| Exercise aim |
Of all the lines in the records below, copy only those that contain the string "sink".

====

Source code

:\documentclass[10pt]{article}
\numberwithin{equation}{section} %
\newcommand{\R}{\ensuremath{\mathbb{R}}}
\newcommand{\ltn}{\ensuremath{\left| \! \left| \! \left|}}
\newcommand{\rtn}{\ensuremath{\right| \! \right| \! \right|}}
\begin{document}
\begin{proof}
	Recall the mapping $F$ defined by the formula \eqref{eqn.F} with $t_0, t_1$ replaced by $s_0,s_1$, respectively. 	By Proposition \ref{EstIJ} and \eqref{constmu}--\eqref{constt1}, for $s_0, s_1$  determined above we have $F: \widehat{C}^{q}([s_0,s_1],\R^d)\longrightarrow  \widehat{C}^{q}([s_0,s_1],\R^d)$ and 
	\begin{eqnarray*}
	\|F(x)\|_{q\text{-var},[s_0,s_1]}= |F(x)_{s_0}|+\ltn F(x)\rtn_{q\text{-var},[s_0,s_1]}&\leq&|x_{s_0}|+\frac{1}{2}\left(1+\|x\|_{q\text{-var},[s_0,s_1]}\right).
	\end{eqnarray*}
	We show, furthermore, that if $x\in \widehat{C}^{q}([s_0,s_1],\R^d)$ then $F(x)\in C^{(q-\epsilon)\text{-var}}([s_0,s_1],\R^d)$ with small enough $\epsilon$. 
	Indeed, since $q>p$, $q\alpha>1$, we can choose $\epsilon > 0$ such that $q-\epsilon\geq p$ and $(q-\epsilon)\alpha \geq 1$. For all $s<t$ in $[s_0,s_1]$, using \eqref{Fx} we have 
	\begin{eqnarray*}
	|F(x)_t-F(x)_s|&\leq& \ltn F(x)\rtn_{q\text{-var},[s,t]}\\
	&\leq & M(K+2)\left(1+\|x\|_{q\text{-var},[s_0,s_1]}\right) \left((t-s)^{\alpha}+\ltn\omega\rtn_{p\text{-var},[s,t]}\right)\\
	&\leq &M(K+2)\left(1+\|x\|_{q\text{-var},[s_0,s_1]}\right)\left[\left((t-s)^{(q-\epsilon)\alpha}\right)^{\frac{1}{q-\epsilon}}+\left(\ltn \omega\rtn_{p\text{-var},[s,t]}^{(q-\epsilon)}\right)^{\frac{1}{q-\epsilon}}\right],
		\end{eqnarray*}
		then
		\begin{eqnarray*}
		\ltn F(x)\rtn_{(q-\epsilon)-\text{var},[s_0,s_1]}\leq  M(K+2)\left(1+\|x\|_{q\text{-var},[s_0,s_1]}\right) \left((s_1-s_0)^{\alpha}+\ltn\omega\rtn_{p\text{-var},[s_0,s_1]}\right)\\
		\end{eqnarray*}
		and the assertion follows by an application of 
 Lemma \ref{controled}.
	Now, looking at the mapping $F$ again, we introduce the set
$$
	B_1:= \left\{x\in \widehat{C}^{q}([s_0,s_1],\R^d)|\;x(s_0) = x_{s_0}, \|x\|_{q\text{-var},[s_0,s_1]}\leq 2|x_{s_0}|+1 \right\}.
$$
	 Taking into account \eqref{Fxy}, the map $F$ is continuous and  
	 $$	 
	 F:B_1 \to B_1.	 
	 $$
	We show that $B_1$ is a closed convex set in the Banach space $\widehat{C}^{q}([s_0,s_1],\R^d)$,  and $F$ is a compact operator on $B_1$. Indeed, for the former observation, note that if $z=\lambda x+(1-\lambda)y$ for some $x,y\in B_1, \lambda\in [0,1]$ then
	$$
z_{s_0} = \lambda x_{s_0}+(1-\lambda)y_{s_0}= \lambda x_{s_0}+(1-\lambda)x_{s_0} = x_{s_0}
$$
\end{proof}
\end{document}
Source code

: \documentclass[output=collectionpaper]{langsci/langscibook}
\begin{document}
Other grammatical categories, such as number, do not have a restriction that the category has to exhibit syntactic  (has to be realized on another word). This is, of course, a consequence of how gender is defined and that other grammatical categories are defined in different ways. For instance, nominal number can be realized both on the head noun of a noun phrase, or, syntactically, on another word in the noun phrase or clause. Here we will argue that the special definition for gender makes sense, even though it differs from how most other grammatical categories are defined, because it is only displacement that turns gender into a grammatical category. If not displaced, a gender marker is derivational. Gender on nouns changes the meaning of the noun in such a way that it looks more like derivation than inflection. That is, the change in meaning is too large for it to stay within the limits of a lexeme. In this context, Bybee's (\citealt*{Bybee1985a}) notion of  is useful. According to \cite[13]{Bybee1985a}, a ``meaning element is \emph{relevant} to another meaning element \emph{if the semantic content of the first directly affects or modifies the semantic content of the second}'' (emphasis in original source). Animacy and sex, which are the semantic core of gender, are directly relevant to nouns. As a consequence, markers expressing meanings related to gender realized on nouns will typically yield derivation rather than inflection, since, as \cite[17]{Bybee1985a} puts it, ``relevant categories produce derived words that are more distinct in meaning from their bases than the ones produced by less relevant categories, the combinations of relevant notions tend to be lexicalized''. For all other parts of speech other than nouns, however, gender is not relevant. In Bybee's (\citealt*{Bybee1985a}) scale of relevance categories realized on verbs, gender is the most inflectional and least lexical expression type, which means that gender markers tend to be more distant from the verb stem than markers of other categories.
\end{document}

====

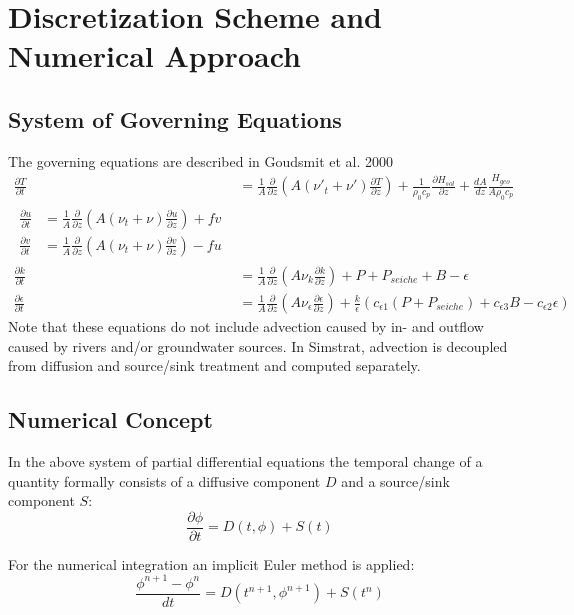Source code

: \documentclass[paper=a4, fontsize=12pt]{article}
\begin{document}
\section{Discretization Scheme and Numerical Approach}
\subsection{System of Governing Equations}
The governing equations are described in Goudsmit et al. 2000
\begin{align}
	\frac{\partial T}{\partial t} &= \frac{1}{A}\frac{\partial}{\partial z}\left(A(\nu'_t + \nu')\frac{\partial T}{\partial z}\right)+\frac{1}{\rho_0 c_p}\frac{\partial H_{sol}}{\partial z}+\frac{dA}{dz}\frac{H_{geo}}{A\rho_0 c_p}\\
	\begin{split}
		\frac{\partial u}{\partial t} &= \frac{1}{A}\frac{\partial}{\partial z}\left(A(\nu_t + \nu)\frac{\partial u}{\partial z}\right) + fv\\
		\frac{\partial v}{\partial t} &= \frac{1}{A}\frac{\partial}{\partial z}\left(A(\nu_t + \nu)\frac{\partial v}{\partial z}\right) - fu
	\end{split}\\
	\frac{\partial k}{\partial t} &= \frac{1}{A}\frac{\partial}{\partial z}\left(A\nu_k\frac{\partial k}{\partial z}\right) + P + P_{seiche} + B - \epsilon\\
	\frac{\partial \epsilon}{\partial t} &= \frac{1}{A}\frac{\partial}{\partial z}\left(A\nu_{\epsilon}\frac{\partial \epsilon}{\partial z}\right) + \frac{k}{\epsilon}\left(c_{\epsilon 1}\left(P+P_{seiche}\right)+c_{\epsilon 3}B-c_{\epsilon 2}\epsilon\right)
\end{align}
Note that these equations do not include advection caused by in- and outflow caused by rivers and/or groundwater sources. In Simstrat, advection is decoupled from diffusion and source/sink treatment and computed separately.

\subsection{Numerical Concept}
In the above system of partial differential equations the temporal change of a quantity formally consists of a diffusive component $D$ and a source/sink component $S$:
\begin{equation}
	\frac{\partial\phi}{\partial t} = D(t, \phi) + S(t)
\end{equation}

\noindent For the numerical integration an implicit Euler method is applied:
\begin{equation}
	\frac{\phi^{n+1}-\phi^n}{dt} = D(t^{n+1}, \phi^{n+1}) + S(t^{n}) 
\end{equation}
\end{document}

====

| Solution for this problem |
Note that these equations do not include advection caused by in- and outflow caused by rivers and/or groundwater sources. In Simstrat, advection is decoupled from diffusion and source/sink treatment and computed separately.
In the above system of partial differential equations the temporal change of a quantity formally consists of a diffusive component $D$ and a source/sink component $S$:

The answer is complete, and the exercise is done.